About this exercise: Scan the entries below and extract each line with the word "There" in it.

"""

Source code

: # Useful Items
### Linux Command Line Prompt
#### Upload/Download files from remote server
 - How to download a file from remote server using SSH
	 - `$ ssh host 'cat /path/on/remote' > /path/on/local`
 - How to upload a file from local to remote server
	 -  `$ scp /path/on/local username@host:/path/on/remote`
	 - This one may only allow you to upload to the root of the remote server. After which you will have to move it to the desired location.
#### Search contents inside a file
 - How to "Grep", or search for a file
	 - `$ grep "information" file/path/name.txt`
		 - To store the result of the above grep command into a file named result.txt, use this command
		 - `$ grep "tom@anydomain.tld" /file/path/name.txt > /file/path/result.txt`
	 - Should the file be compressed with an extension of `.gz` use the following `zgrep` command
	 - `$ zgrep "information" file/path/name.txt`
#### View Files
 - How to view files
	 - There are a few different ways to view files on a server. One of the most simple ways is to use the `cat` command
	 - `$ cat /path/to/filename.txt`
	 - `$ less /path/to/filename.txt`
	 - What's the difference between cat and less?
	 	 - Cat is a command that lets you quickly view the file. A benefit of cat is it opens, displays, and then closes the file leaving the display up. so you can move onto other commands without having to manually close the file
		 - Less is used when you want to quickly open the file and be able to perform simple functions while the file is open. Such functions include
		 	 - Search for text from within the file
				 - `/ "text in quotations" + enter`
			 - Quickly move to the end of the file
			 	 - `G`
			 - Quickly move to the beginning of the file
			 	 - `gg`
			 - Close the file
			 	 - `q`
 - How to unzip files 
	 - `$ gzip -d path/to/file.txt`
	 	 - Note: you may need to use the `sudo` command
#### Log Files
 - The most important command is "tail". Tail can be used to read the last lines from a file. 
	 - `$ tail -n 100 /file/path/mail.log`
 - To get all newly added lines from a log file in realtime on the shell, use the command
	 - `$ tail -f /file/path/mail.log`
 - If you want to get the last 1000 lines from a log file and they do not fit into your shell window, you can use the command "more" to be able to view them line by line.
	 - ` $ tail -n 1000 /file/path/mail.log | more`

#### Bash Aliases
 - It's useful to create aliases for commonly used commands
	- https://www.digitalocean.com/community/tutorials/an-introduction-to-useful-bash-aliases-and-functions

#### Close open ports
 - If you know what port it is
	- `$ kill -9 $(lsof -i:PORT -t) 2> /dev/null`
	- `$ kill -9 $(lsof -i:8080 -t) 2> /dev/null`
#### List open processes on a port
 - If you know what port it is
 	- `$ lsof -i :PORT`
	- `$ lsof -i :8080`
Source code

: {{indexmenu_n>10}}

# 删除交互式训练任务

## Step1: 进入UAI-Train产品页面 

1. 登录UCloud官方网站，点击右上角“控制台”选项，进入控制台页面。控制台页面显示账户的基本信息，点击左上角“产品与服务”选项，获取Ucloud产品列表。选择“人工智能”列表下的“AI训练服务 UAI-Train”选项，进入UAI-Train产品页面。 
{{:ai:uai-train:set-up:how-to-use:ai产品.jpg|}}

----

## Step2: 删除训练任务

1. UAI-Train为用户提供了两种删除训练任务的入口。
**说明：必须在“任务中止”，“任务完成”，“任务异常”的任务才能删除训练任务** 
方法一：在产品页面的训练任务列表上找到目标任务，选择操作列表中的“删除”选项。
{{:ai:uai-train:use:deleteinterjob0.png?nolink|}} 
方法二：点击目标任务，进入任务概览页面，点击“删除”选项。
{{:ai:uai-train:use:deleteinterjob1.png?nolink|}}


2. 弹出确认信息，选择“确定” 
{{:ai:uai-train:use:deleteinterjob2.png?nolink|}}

"""
"""

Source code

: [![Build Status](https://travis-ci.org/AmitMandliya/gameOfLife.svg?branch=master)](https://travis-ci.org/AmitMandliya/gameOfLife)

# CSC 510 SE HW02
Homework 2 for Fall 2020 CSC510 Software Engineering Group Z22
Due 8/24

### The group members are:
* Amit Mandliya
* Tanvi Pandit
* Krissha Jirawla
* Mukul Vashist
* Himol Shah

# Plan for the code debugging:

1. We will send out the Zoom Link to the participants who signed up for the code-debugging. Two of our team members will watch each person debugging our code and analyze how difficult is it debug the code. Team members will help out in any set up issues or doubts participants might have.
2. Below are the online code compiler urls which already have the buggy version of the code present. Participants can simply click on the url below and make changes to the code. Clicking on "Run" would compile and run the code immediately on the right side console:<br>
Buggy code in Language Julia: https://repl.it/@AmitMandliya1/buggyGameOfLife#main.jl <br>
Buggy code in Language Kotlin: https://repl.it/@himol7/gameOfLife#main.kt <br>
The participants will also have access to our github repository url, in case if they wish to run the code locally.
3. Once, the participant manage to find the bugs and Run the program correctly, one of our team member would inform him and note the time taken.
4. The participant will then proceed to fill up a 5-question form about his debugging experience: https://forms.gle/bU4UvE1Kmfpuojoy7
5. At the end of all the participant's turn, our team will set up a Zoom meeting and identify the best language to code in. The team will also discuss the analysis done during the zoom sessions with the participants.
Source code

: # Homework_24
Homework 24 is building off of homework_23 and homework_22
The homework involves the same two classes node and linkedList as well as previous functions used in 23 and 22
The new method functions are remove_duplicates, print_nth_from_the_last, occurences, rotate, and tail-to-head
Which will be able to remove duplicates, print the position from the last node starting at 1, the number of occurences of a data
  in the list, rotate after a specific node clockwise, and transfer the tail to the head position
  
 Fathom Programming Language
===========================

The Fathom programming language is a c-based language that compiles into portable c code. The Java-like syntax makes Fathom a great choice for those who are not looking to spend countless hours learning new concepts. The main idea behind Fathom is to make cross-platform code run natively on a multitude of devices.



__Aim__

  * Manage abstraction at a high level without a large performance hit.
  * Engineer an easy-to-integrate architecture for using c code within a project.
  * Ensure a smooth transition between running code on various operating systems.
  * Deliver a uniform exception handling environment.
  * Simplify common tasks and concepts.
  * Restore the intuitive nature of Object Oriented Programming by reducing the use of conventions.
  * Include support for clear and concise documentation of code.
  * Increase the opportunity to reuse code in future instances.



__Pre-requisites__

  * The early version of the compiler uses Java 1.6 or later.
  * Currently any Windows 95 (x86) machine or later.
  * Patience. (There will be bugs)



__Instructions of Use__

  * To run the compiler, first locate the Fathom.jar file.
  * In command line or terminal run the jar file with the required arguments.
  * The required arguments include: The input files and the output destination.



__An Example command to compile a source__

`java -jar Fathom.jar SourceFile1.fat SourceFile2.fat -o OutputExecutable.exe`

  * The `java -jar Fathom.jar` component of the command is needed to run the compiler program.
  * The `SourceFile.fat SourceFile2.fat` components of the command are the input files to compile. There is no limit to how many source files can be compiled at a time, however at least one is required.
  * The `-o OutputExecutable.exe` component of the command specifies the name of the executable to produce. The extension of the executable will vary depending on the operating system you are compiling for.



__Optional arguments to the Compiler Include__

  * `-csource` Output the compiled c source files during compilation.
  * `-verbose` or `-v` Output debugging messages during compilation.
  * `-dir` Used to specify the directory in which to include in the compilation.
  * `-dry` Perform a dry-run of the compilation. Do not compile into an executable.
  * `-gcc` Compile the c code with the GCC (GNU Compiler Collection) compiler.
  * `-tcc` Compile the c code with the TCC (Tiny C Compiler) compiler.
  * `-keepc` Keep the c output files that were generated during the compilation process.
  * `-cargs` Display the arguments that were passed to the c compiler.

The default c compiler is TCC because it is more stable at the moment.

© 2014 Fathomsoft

"""

Finished task:
	 - There are a few different ways to view files on a server. One of the most simple ways is to use the `cat` command
  * Patience. (There will be bugs)
  * The `SourceFile.fat SourceFile2.fat` components of the command are the input files to compile. There is no limit to how many source files can be compiled at a time, however at least one is required.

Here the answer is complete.